__Activity__:
The word "castlistName" may appear in some of the lines below. State how many lines contain it, and write only that number.

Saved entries
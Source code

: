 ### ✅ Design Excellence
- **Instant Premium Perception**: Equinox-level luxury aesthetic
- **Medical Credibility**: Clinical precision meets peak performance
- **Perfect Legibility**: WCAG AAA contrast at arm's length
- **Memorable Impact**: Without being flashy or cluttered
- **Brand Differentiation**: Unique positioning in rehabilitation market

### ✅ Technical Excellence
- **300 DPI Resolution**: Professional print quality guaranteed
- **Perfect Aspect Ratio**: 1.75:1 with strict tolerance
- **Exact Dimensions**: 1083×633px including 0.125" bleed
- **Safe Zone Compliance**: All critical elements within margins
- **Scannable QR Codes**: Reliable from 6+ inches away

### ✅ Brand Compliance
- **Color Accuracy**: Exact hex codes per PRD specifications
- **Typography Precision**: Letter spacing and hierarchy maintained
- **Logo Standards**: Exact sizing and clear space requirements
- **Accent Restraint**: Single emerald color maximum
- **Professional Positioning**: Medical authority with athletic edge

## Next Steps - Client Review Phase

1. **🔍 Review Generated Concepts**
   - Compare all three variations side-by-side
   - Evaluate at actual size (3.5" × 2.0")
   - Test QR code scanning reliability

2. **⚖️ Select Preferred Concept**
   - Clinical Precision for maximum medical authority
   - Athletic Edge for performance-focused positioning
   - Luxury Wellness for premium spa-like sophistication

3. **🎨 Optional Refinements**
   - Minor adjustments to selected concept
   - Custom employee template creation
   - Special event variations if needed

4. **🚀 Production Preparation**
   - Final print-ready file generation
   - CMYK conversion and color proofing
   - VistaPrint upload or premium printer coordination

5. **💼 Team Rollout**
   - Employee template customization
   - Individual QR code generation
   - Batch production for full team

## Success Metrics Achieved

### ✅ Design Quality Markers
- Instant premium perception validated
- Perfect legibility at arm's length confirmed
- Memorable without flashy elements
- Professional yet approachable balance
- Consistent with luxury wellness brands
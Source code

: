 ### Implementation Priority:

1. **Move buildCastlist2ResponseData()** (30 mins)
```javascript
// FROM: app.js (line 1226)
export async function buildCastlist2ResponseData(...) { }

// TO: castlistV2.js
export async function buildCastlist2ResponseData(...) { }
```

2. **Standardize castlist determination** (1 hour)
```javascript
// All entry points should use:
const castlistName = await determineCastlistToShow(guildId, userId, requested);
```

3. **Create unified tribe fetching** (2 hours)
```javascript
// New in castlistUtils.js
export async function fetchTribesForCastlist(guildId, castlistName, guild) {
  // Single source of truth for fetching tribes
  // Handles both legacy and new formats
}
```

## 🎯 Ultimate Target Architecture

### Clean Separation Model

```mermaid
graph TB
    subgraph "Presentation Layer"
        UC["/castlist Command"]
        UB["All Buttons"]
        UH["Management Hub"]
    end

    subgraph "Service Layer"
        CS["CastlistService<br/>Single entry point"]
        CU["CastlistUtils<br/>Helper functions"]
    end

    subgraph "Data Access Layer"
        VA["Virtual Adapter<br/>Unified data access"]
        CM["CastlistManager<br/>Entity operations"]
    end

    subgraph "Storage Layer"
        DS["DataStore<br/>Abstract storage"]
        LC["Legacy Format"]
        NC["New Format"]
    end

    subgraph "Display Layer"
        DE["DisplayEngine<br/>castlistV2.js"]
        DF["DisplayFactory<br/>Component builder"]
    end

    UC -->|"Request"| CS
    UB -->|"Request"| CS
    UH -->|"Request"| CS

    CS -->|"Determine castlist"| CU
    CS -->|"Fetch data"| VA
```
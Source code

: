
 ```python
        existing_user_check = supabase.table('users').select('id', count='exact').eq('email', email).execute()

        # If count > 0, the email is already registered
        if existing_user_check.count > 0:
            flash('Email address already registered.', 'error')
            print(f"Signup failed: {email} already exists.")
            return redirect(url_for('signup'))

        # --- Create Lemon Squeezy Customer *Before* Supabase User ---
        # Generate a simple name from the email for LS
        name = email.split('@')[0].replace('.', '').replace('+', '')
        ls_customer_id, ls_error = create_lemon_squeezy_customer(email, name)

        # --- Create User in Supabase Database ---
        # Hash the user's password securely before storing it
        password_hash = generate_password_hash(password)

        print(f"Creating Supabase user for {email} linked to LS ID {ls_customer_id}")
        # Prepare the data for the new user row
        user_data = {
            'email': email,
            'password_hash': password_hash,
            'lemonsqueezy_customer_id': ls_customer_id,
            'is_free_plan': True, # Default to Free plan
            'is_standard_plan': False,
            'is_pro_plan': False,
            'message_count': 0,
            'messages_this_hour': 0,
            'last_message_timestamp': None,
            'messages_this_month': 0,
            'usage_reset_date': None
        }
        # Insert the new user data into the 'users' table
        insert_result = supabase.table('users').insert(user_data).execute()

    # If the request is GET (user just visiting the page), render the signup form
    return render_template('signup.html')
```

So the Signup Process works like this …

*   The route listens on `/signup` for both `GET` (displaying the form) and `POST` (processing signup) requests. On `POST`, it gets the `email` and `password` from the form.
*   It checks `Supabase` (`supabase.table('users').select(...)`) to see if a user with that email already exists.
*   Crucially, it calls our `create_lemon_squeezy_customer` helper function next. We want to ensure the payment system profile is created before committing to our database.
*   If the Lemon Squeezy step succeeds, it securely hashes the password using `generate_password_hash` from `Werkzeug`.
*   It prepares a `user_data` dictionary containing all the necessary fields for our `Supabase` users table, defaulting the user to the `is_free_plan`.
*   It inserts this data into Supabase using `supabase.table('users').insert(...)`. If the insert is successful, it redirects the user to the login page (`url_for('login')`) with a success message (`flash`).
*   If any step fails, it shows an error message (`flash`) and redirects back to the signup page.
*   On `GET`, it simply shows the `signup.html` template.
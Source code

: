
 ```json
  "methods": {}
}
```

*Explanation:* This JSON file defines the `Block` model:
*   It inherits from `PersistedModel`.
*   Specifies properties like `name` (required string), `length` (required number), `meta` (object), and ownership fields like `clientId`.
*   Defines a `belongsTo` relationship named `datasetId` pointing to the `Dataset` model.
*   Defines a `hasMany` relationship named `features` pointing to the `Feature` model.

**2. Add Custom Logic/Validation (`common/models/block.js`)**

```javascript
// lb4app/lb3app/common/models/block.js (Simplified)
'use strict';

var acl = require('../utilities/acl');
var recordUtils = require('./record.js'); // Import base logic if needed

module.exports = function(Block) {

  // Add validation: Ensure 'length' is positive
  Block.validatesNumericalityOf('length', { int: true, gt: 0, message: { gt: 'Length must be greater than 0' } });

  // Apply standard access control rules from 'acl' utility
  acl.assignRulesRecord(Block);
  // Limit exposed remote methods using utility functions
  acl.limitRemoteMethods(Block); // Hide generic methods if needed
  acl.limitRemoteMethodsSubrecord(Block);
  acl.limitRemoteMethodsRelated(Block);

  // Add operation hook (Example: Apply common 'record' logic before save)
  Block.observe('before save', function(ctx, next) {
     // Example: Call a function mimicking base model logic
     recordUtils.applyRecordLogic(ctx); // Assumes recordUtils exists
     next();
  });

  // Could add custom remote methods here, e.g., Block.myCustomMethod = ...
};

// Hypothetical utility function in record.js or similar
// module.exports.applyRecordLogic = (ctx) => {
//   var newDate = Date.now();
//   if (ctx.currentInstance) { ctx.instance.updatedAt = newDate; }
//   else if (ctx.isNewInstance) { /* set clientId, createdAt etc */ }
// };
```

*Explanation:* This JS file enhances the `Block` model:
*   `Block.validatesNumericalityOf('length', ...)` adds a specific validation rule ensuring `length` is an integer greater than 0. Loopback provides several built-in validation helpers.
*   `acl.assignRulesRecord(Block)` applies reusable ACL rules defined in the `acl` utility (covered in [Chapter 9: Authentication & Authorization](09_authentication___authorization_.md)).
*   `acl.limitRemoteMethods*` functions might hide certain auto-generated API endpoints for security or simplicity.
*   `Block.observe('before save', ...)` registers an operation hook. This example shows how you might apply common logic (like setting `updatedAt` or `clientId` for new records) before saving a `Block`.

__Task solution__:
2